With an antibody whose duty's double, a step towards ending asthma trouble?

Asthma is a debilitating chronic inflammatory disease of the airways that results in shortness of breath, wheezing and coughing, often triggered by inhalation of common allergens. The prevalence and severity of asthma has increased dramatically over the last several decades to the point where several hundred million people worldwide are affected and each year tens of thousands of individuals die prematurely from asthma symptoms. The rise in disease prevalence is particularly evident in the developed world, where childhood exposure to bacteria and viruses has decreased dramatically, while the use of antibiotics, especially early in life, and births by Caesarean section have increased significantly; correlations that support the hygiene hypothesis. Central to the pathogenesis of asthma are the roles of T_H2-type cytokines, including IL (interleukin)-4, IL-5, IL-9 and IL-13, in stimulating and perpetuating an inflammatory cascade that drives detrimental changes in airway structure and function.

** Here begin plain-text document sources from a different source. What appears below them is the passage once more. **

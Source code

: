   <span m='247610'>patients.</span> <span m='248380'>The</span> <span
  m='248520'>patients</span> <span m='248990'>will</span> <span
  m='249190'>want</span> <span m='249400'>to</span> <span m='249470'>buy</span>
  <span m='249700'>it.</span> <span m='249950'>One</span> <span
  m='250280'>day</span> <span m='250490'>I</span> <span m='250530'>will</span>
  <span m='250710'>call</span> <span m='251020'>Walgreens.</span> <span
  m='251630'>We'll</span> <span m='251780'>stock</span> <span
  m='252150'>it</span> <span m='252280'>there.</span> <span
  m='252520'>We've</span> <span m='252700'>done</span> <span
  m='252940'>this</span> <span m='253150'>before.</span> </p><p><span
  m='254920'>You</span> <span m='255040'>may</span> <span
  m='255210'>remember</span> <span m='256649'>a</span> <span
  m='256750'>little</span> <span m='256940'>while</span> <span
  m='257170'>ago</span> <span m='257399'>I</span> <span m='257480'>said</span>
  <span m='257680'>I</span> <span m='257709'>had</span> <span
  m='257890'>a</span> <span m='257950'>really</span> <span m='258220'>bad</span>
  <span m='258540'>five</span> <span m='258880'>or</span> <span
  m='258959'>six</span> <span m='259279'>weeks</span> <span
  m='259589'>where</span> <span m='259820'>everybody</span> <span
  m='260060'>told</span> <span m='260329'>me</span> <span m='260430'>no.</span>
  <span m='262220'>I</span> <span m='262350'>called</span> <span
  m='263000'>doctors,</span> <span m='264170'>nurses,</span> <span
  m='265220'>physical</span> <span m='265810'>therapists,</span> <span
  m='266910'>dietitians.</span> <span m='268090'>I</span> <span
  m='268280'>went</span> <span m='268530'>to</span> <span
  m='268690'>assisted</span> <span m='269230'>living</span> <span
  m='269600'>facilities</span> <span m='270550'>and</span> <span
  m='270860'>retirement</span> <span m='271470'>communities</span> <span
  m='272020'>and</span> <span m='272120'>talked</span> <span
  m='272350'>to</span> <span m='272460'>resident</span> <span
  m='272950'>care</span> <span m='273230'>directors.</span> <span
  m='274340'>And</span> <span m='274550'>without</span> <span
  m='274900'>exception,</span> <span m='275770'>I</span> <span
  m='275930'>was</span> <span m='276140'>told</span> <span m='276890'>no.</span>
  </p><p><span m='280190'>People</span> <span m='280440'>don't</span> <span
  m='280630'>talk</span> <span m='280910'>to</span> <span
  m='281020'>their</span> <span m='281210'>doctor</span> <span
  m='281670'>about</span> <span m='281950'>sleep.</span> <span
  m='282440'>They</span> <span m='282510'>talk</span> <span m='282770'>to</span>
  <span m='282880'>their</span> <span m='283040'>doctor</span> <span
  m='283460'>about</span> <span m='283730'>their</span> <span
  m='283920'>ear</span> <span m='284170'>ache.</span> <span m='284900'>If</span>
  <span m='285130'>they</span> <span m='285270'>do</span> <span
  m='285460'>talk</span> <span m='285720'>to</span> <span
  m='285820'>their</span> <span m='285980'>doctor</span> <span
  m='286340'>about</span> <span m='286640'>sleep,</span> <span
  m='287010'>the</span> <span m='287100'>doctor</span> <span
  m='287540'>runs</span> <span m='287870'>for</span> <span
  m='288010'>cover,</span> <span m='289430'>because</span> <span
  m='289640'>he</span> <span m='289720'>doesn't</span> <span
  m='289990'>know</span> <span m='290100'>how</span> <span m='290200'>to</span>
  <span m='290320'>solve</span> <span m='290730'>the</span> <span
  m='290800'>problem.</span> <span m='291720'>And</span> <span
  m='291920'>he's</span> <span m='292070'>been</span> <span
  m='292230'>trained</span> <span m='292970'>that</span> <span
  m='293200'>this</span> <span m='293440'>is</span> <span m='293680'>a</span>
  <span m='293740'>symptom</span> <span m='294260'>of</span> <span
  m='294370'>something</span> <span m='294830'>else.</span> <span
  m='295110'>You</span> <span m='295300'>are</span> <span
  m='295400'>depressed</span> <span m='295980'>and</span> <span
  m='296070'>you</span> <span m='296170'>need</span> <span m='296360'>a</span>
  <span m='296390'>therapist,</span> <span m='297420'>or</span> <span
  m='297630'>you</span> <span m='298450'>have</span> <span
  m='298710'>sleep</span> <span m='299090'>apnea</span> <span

IL-4 and IL-13, in particular, have been targets of therapeutic development because, together, they specifically promote nearly all of the clinical features of asthma. Their inflammatory functions are highly complementary, but not identical, in large part because they share cell-surface receptors and transcription factors through which they stimulate cell signalling. In this issue of the Biochemical Journal, Redpath et al. have taken advantage of the shared receptor nature of the IL-4- and IL-13-mediated inflammatory responses to generate a novel antibody to the third ectodomain (D3) of IL-13Rα1 (IL-13 receptor α1), which forms a requisite binding site for both interleukins. This antibody potently neutralizes both IL-4 and IL-13 activities in vitro. Using X-ray crystallography complemented by molecular interaction and functional analyses, they clearly define its mechanism of dual cytokine neutralization as one of molecular mimicry of the interleukin-receptor interaction. Considering the complexity of the cytokine-mediated inflammatory cascade that defines asthma pathogenesis, such therapeutics that can effectively and simultaneously neutralize the actions of multiple cytokines and may play a significantly expanded role in the treatment and prevention of asthma in the future.